--- START ---
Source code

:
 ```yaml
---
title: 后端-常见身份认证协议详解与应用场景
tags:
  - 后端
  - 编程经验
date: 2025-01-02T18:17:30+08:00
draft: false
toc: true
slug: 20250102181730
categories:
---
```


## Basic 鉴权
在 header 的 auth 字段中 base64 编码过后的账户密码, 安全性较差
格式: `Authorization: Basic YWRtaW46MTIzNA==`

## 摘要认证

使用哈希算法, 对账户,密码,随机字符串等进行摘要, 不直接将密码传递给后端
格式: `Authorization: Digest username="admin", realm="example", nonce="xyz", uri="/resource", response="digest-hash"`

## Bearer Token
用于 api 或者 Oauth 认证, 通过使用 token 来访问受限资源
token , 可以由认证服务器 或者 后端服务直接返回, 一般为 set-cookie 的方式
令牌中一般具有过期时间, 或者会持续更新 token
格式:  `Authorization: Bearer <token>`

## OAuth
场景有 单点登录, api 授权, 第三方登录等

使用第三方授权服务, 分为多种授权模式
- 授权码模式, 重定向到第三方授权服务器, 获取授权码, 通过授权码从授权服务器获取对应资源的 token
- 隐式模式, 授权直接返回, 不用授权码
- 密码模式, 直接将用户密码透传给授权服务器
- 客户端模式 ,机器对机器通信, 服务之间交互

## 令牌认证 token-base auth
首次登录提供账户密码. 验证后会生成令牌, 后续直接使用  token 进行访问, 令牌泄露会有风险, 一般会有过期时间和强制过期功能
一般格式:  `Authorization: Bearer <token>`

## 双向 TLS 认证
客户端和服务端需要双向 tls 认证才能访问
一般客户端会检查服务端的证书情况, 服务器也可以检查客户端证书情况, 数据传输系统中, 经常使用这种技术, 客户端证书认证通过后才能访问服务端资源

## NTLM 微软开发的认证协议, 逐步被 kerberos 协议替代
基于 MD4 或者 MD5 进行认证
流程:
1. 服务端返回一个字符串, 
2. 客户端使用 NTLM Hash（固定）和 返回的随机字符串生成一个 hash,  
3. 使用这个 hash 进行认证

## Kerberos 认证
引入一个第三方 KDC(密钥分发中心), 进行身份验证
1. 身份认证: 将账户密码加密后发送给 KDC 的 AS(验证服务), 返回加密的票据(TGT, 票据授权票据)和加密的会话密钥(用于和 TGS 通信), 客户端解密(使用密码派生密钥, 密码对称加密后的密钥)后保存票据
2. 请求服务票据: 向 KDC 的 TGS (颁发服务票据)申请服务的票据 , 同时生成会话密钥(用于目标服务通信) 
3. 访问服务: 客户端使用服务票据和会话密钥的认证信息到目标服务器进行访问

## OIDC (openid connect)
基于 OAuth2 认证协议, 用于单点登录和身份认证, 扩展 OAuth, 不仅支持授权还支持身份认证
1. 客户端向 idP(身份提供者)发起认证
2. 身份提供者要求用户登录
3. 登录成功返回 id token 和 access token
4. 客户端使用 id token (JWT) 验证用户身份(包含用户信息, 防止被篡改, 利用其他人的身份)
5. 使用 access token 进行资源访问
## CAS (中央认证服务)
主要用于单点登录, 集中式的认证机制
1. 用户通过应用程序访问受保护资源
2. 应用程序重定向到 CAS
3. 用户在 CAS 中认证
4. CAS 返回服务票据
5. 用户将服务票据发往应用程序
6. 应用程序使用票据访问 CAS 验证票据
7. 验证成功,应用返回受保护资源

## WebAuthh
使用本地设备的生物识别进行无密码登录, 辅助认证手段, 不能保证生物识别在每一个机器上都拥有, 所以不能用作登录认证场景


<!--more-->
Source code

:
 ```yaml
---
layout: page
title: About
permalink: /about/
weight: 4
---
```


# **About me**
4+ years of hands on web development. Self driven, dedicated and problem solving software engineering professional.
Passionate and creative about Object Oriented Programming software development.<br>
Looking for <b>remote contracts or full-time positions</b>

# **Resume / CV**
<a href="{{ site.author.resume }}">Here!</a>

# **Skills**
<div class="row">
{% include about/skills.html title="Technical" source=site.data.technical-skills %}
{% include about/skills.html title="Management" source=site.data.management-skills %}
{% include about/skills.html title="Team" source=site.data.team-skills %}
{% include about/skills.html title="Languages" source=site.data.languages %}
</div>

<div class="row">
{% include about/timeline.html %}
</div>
--- END ---
--- START ---
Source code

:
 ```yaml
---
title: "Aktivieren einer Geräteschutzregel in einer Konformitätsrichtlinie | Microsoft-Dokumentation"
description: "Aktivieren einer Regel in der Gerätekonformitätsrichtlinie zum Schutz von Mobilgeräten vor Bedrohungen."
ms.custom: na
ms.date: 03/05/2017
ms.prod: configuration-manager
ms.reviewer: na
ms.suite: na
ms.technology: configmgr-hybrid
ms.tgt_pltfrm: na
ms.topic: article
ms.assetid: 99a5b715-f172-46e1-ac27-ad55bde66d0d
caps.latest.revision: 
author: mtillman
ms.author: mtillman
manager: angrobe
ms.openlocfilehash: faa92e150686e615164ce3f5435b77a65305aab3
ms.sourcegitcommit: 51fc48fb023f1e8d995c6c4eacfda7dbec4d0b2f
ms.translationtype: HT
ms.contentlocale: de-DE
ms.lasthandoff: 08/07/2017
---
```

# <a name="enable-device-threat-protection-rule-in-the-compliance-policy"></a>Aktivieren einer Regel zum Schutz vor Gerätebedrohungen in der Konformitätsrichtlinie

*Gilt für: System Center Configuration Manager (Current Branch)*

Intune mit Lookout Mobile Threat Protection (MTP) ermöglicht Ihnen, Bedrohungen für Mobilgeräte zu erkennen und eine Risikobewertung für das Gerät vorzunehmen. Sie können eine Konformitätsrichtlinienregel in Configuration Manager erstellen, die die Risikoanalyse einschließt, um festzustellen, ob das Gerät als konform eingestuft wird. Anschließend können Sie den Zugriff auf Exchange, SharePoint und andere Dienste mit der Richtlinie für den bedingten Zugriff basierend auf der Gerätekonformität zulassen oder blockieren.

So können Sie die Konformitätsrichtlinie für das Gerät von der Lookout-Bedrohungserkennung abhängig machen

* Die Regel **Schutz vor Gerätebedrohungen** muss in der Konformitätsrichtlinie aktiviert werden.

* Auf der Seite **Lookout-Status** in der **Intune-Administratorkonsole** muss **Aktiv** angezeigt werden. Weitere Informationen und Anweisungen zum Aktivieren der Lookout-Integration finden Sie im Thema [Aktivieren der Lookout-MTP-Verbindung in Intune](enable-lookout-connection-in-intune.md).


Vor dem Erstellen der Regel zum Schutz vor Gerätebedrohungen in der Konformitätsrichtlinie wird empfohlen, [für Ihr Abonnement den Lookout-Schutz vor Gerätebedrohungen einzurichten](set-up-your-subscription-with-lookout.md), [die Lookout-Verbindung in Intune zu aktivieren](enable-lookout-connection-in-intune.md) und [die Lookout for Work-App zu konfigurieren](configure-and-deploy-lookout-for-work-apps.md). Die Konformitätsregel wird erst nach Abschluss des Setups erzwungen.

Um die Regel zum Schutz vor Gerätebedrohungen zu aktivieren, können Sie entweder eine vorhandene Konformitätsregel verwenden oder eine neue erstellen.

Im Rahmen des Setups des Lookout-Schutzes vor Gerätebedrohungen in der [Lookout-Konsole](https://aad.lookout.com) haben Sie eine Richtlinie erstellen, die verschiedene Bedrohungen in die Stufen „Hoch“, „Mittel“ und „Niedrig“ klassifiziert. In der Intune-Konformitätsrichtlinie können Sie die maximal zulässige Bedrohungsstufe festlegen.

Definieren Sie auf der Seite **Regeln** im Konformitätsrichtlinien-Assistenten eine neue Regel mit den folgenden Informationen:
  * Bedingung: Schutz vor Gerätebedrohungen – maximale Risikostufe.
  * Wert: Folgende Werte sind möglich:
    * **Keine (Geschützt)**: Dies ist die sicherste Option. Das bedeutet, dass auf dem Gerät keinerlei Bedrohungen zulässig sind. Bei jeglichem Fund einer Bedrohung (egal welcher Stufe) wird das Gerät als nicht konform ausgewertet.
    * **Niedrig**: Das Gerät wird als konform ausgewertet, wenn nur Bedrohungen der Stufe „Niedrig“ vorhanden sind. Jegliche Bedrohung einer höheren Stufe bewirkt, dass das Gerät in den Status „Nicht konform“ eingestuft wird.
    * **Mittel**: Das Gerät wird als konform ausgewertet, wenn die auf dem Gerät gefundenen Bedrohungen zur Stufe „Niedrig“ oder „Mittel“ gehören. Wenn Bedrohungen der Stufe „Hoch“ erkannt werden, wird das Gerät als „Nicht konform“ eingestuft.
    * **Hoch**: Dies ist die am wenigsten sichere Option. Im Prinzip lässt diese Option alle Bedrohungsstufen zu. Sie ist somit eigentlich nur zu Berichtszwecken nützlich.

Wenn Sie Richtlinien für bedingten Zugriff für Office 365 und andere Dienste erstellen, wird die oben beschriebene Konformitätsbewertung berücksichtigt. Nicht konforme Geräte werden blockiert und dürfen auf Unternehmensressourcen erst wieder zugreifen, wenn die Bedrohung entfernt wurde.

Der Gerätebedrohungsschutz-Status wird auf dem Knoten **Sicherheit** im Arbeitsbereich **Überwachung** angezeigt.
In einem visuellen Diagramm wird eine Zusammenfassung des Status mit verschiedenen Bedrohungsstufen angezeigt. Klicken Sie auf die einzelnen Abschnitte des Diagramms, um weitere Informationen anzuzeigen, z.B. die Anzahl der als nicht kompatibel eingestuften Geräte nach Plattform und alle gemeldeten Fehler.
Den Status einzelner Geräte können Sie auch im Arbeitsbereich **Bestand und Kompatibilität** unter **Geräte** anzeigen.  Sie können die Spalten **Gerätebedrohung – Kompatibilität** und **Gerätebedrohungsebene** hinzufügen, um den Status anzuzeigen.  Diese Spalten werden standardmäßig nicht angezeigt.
--- END ---
--- START ---
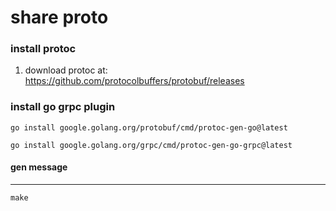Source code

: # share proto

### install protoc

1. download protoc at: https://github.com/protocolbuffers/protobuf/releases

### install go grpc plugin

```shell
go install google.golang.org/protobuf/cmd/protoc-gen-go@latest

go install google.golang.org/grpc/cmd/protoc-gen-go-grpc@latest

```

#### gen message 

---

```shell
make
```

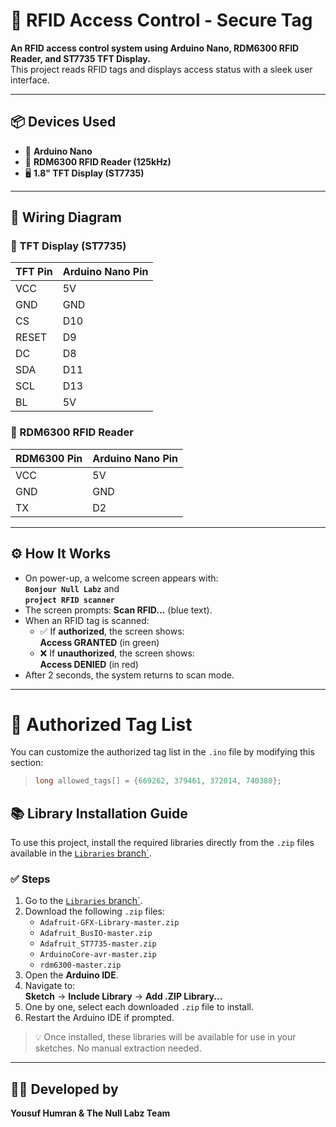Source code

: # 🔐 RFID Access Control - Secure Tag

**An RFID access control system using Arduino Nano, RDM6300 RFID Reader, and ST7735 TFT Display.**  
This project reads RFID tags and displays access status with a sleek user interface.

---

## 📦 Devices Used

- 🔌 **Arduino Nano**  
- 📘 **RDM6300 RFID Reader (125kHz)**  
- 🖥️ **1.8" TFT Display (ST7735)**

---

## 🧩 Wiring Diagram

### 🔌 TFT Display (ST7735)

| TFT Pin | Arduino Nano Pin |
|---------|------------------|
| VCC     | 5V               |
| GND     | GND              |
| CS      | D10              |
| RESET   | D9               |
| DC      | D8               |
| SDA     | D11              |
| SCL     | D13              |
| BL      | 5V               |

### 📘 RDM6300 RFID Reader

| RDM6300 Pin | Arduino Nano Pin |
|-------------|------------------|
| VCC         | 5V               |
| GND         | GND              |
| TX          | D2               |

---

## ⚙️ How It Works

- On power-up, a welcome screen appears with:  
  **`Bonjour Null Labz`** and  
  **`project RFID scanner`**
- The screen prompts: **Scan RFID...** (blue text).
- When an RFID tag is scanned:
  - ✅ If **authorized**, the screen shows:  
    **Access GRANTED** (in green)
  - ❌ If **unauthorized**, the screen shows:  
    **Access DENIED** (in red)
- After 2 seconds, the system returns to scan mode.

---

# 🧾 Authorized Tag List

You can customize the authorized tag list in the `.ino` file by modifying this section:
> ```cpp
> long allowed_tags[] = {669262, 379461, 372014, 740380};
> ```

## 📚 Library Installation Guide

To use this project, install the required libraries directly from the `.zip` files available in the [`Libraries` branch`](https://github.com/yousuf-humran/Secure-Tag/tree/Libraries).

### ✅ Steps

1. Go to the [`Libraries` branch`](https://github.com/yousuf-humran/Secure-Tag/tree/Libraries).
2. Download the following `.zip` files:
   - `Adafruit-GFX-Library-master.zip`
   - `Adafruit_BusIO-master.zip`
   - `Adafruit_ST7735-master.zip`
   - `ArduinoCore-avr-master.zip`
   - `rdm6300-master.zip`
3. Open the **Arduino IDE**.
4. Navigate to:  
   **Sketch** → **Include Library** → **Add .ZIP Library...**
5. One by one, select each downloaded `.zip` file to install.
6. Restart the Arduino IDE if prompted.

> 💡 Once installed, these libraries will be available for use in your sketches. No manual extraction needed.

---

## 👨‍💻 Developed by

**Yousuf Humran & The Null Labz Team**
--- END ---
● **WORK ORDER**
Write down again, exactly as given, only the lines above that fall from the line with "使用第三方授权服务, 分为多种授权模式" to the line with "使用本地设备的生物识别进行无密码登录, 辅助认证手段, 不能保证生物识别在每一个机器上都拥有, 所以不能用作登录认证场景", inclusive.

● **YOUR RESPONSE**
使用第三方授权服务, 分为多种授权模式
- 授权码模式, 重定向到第三方授权服务器, 获取授权码, 通过授权码从授权服务器获取对应资源的 token
- 隐式模式, 授权直接返回, 不用授权码
- 密码模式, 直接将用户密码透传给授权服务器
- 客户端模式 ,机器对机器通信, 服务之间交互

## 令牌认证 token-base auth
首次登录提供账户密码. 验证后会生成令牌, 后续直接使用  token 进行访问, 令牌泄露会有风险, 一般会有过期时间和强制过期功能
一般格式:  `Authorization: Bearer <token>`

## 双向 TLS 认证
客户端和服务端需要双向 tls 认证才能访问
一般客户端会检查服务端的证书情况, 服务器也可以检查客户端证书情况, 数据传输系统中, 经常使用这种技术, 客户端证书认证通过后才能访问服务端资源

## NTLM 微软开发的认证协议, 逐步被 kerberos 协议替代
基于 MD4 或者 MD5 进行认证
流程:
1. 服务端返回一个字符串, 
2. 客户端使用 NTLM Hash（固定）和 返回的随机字符串生成一个 hash,  
3. 使用这个 hash 进行认证

## Kerberos 认证
引入一个第三方 KDC(密钥分发中心), 进行身份验证
1. 身份认证: 将账户密码加密后发送给 KDC 的 AS(验证服务), 返回加密的票据(TGT, 票据授权票据)和加密的会话密钥(用于和 TGS 通信), 客户端解密(使用密码派生密钥, 密码对称加密后的密钥)后保存票据
2. 请求服务票据: 向 KDC 的 TGS (颁发服务票据)申请服务的票据 , 同时生成会话密钥(用于目标服务通信) 
3. 访问服务: 客户端使用服务票据和会话密钥的认证信息到目标服务器进行访问

## OIDC (openid connect)
基于 OAuth2 认证协议, 用于单点登录和身份认证, 扩展 OAuth, 不仅支持授权还支持身份认证
1. 客户端向 idP(身份提供者)发起认证
2. 身份提供者要求用户登录
3. 登录成功返回 id token 和 access token
4. 客户端使用 id token (JWT) 验证用户身份(包含用户信息, 防止被篡改, 利用其他人的身份)
5. 使用 access token 进行资源访问
## CAS (中央认证服务)
主要用于单点登录, 集中式的认证机制
1. 用户通过应用程序访问受保护资源
2. 应用程序重定向到 CAS
3. 用户在 CAS 中认证
4. CAS 返回服务票据
5. 用户将服务票据发往应用程序
6. 应用程序使用票据访问 CAS 验证票据
7. 验证成功,应用返回受保护资源

## WebAuthh
使用本地设备的生物识别进行无密码登录, 辅助认证手段, 不能保证生物识别在每一个机器上都拥有, 所以不能用作登录认证场景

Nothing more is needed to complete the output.